Nach dem Entgelttransparenzgesetz sind Arbeitgeber frei bei der Wahl ihrer betrieblichen Verfahren zur Überprüfung und Herstellung von Lohngleichheit, solange sie sich an die Vorgaben und Ziele des Entgeltgleichheitsgebots und das Urteil des Bundesarbeitsgerichts (BAG, 8 AZR 450/21) halten. Danach gilt: Für gleiche oder für gleichwertige Arbeit darf nicht wegen des Geschlechts des Beschäftigten ein geringeres Entgelt vereinbart oder ausgezahlt werden als bei einer Vergleichsperson des anderen Geschlechts.

Lohngerechtigkeit im Betrieb einzuführen und umzusetzen geschieht allerdings nicht einfach auf Ansage, sondern bedarf eines planvollen Prozesses und geeigneter Tools. Um die Einkommensunterschiede zwischen Frauen und Männern vollständig auszugleichen, ist es zunächst erforderlich, die Arbeitsbedingungen und vor allem die Entgeltstrukturen im Unternehmen genau zu analysieren. Dafür empfiehlt das Bundesministerium für Familie, Senioren, Frauen und Jugend (BMFSFJ) einige Werkzeuge.

Sind diese Instrumente geeignet, um der fehlenden Lohngleichheit auf die Spur zu kommen? „Keines dieser Instrumente ist in der Lage, Lohngerechtigkeit umfassend festzustellen, allerdings gibt es auch nicht ‚das‘ eine ideale Tool, das die vielen Bereiche abdeckt, die betrachtet werden müssen“, sagt Sophie Janke, Implementation Consultant bei gradar.com. Da (fehlende) Entgelttransparenz auf vielen Ebenen stattfinde, müsse sie dementsprechend auch auf verschiedenen Ebenen analysiert und sichergestellt werden.

Schließlich gehe es im weitesten Sinne nicht nur darum, die Löhne unter Berücksichtigung verschiedener möglicher Einflussfaktoren (wie Geschlecht, Alter, Nationalität) zu analysieren, sondern auch darum, dass die Chancen, bestimmte Lohnniveaus zu erreichen, für alle diese Personengruppen gleich sind. „Dies beginnt bei der Arbeitsanalyse, geht über die Stellenbeschreibung und Stellenbewertung und reicht bis in die Bereiche der Stellenbesetzung und Beförderungspolitik.“

Die empfohlenen Tools des BMFSFJ dienen auf jeden Fall dazu, die personalpolitischen Augen zu öffnen und Handlungsbedarfe zu erkennen. So basieren EVA und der KMU-Gleichstellungscheck auf Fragebögen, deren Auswertungen personalpolitische Defizite offenlegen.
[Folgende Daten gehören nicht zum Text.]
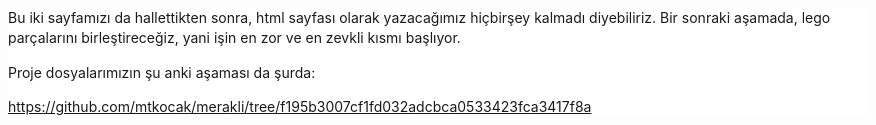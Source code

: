 Bu iki sayfamızı da hallettikten sonra, html sayfası olarak yazacağımız hiçbirşey kalmadı diyebiliriz. Bir sonraki aşamada, lego parçalarını birleştireceğiz, yani işin en zor ve en zevkli kısmı başlıyor.

Proje dosyalarımızın şu anki aşaması da şurda:

<a href="https://github.com/mtkocak/merakli/tree/f195b3007cf1fd032adcbca0533423fca3417f8a">https://github.com/mtkocak/merakli/tree/f195b3007cf1fd032adcbca0533423fca3417f8a</a>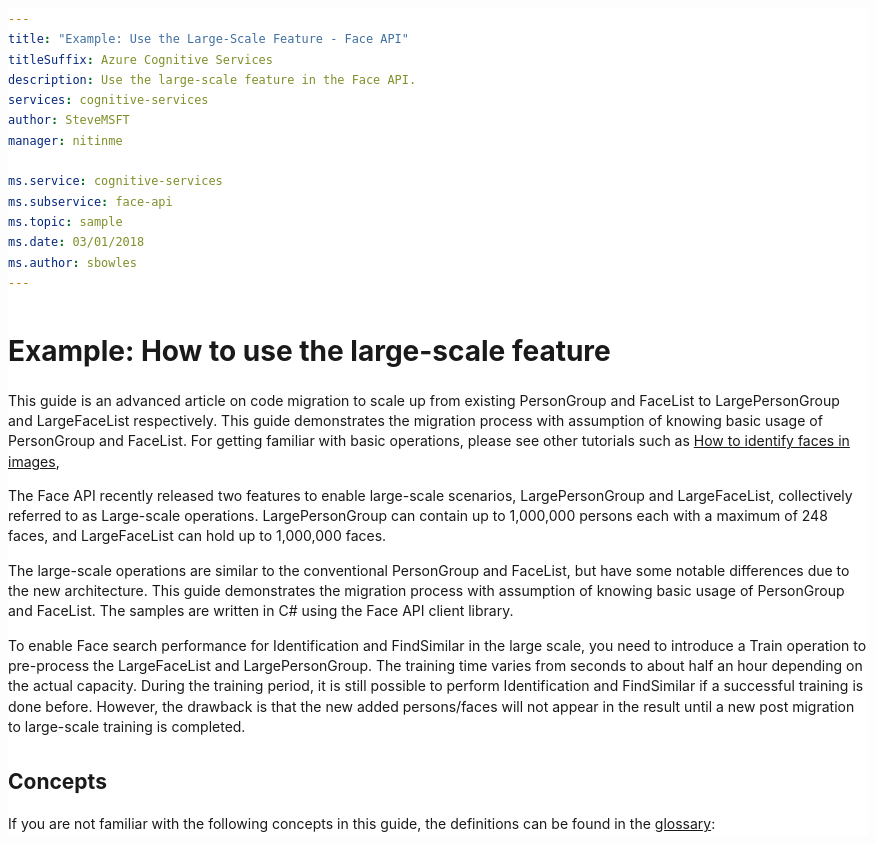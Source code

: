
 ```yaml
---
title: "Example: Use the Large-Scale Feature - Face API"
titleSuffix: Azure Cognitive Services
description: Use the large-scale feature in the Face API.
services: cognitive-services
author: SteveMSFT
manager: nitinme

ms.service: cognitive-services
ms.subservice: face-api
ms.topic: sample
ms.date: 03/01/2018
ms.author: sbowles
---
```


# Example: How to use the large-scale feature

This guide is an advanced article on code migration to scale up from existing PersonGroup and FaceList to LargePersonGroup and LargeFaceList respectively.
This guide demonstrates the migration process with assumption of knowing basic usage of PersonGroup and FaceList.
For getting familiar with basic operations, please see other tutorials such as [How to identify faces in images](HowtoIdentifyFacesinImage.md),

The Face API recently released two features to enable large-scale scenarios,
LargePersonGroup and LargeFaceList,
collectively referred to as Large-scale operations.
LargePersonGroup can contain up to 1,000,000 persons each with a maximum of 248 faces,
and LargeFaceList can hold up to 1,000,000 faces.

The large-scale operations are similar to the conventional PersonGroup and FaceList,
but have some notable differences due to the new architecture.
This guide demonstrates the migration process with assumption of knowing basic usage of PersonGroup and FaceList.
The samples are written in C# using the Face API client library.

To enable Face search performance for Identification and FindSimilar in the large scale,
you need to introduce a Train operation to pre-process the LargeFaceList and LargePersonGroup.
The training time varies from seconds to about half an hour depending on the actual capacity.
During the training period,
it is still possible to perform Identification and FindSimilar if a successful training is done before.
However, the drawback is that the new added persons/faces will not appear in the result until a new post migration to large-scale training is completed.

## Concepts

If you are not familiar with the following concepts in this guide, the definitions can be found in the [glossary](../Glossary.md):
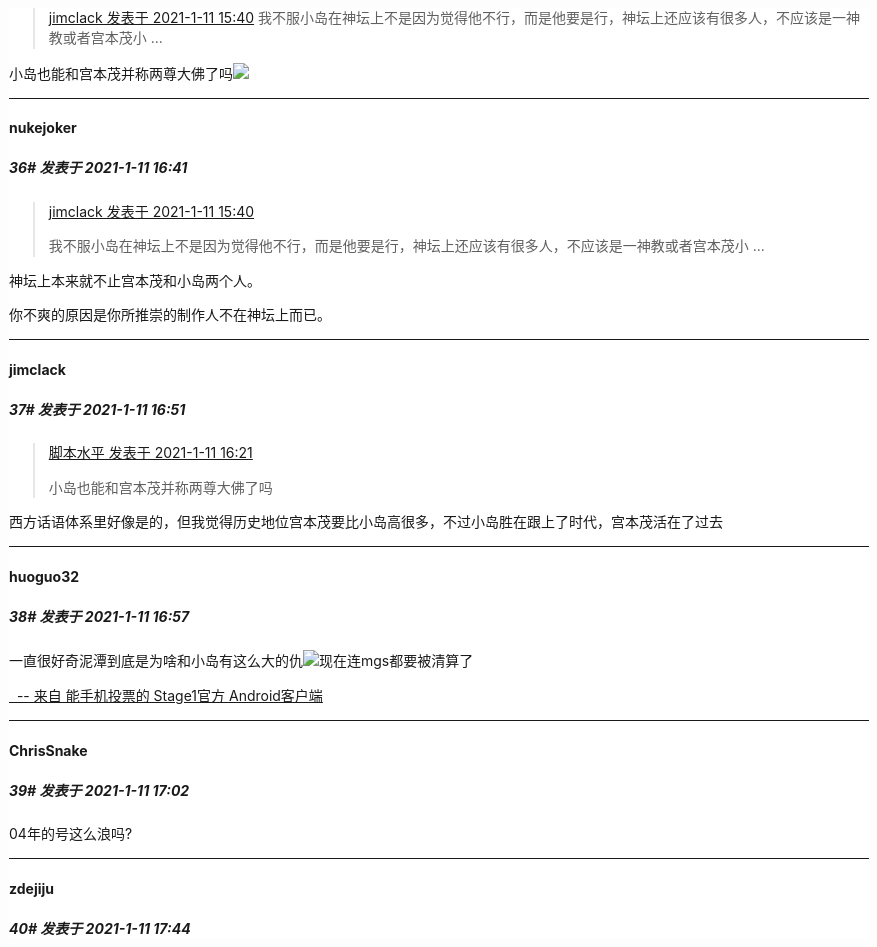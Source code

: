 
<blockquote><a href="httphttps://bbs.saraba1st.com/2b/forum.php?mod=redirect&amp;goto=findpost&amp;pid=50001704&amp;ptid=1982266" target="_blank">jimclack 发表于 2021-1-11 15:40</a>
我不服小岛在神坛上不是因为觉得他不行，而是他要是行，神坛上还应该有很多人，不应该是一神教或者宫本茂小 ...</blockquote>
小岛也能和宫本茂并称两尊大佛了吗<img src="https://static.saraba1st.com/image/smiley/face2017/214.gif" referrerpolicy="no-referrer">


-----

####  nukejoker  
##### 36#       发表于 2021-1-11 16:41


<blockquote><a href="httphttps://bbs.saraba1st.com/2b/forum.php?mod=redirect&amp;goto=findpost&amp;pid=50001704&amp;ptid=1982266" target="_blank">jimclack 发表于 2021-1-11 15:40</a>

我不服小岛在神坛上不是因为觉得他不行，而是他要是行，神坛上还应该有很多人，不应该是一神教或者宫本茂小 ...</blockquote>
神坛上本来就不止宫本茂和小岛两个人。

你不爽的原因是你所推崇的制作人不在神坛上而已。


-----

####  jimclack  
##### 37#       发表于 2021-1-11 16:51


<blockquote><a href="httphttps://bbs.saraba1st.com/2b/forum.php?mod=redirect&amp;goto=findpost&amp;pid=50002122&amp;ptid=1982266" target="_blank">脚本水平 发表于 2021-1-11 16:21</a>

小岛也能和宫本茂并称两尊大佛了吗</blockquote>
西方话语体系里好像是的，但我觉得历史地位宫本茂要比小岛高很多，不过小岛胜在跟上了时代，宫本茂活在了过去


-----

####  huoguo32  
##### 38#       发表于 2021-1-11 16:57


一直很好奇泥潭到底是为啥和小岛有这么大的仇<img src="https://static.saraba1st.com/image/smiley/face2017/001.png" referrerpolicy="no-referrer">现在连mgs都要被清算了

[  -- 来自 能手机投票的 Stage1官方 Android客户端](https://www.coolapk.com/apk/140634)


-----

####  ChrisSnake  
##### 39#       发表于 2021-1-11 17:02


04年的号这么浪吗?


-----

####  zdejiju  
##### 40#       发表于 2021-1-11 17:44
Logib, ein Standard-Analyse-Tool für Lohngleichheitsanalysen, wurde 2006 in der Schweiz entwickelt. „Es erlaubt, ein erstes Bild zu gewinnen, wie groß die Lohnungleichheit in einem Unternehmen ist“, sagt Henrike von Platen, Hochschulrätin und CEO des FPI Fair Pay Innovation Lab. Allerdings sei Logib in Deutschland nie weiterentwickelt worden. Sicher ist: Wenn der Geschlechtereffekt statistisch signifikant ist, benötigen Unternehmen weitere Analysen, um die Ursachen für die Lohnlücken zu finden.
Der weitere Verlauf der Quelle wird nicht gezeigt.